How to deploy the Ganeti cluster management software.
Created: Tue 28 June 2011 / Last updated: Tue 19 June 2012
Ganeti is a not so thin layer on the side of an hypervisor to facilitate the management of your virtual machines. It helps you move virtual machine instances from one node to another, create an instance with DRBD replication on another node and do the live migration from one to another and basically everything you can expect from a robust platform.

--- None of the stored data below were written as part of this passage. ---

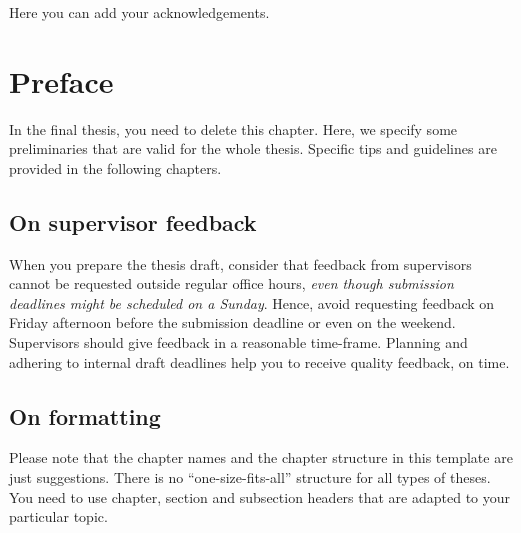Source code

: \documentclass[a4paper,twoside]{bth}
\begin{document}
\cleardoublepage


\acknowledgments %
\noindent
Here you can add your acknowledgements.

\cleardoublepage


\tableofcontents

\cleardoublepage
\pagestyle{headings}


\chapter{Preface}
In the final thesis, you need to delete this chapter. Here, we specify some preliminaries that are valid for the whole thesis. Specific tips and guidelines are provided in the following chapters.

\section{On supervisor feedback}
When you prepare the thesis draft, consider that feedback from supervisors cannot be requested outside regular office hours, \emph{even though submission deadlines might be scheduled on a Sunday}. Hence, avoid requesting feedback on Friday afternoon before the submission deadline or even on the weekend. Supervisors should give feedback in a reasonable time-frame. Planning and adhering to internal draft deadlines help you to receive quality feedback, on time.

\section{On formatting}
Please note that the chapter names and the chapter structure in this template are
just suggestions. There is no ``one-size-fits-all'' structure for all types of theses.
You need to use chapter, section and subsection headers that are adapted to your
particular topic.
\end{document}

Historically, Ganeti started within Google to manage the business infrastructure (print servers, LDAP, accounting, etc.). I looked at it because as it was possible to install it from source and without a patched kernel on Debian Squeeze. The quality of the code, documentation, development process and discussions on the news group finished to convince me to try it. Here is the way I have setup the system with KVM.
This document must be read together with the Ganeti installation documentation. Some of the steps described in the official Ganeti installation documentation are not described here.

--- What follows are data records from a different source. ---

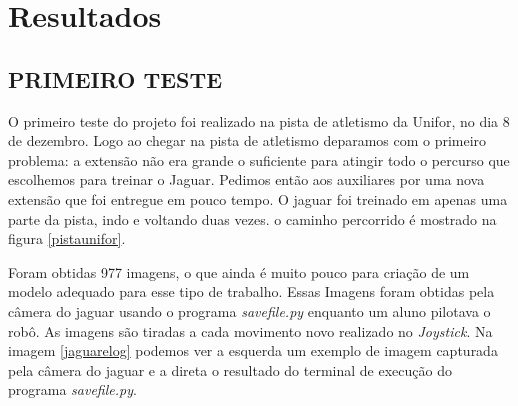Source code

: \chapter{Resultados}

\section{PRIMEIRO TESTE}
\label{primeiro_teste}
O primeiro teste do projeto foi realizado na pista de atletismo da Unifor, no dia 8 de dezembro.
Logo ao chegar na pista de atletismo deparamos com o primeiro problema: a extensão não era grande o suficiente para atingir todo o percurso que escolhemos para treinar o Jaguar. Pedimos então aos auxiliares por uma nova extensão que foi entregue em pouco tempo. O jaguar foi treinado em apenas uma parte da pista, indo e voltando duas vezes. o caminho percorrido é mostrado na figura \ref{pistaunifor}.

	\begin{figure}[H]
		\centering
\end{figure}

Foram obtidas 977 imagens, o que ainda é muito pouco para criação de um modelo adequado para esse tipo de trabalho. Essas Imagens foram obtidas pela câmera do jaguar usando o programa \textit{savefile.py} enquanto um aluno pilotava o robô. As imagens são tiradas a cada movimento novo realizado no \textit{Joystick}. Na imagem \ref{jaguarelog} podemos ver a esquerda um exemplo de imagem capturada pela câmera do jaguar e a direta o resultado do terminal de execução do programa \textit{savefile.py}.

For reference, the software versions are:
Everything is running Debian Squeeze in 64bit, so many terms are taken from the Debian way to name things.
Your cluster will run on your network, it means that this configuration will need to be adapted to fit your requirements. In this case, the servers are hosted with OVH and have:
eth0
with a fixed public IP address. eth0.2186
. On this interface, two networks are available a private network 192.168.0.0/16
and a public network 178.33.145.128/26
. The public network is a RIPE block.The goal is to have for each VM:
The private IP address is used for the infrastructure and the public IP for outside communication. The VLAN is working accross the 3 datacenters of OVH.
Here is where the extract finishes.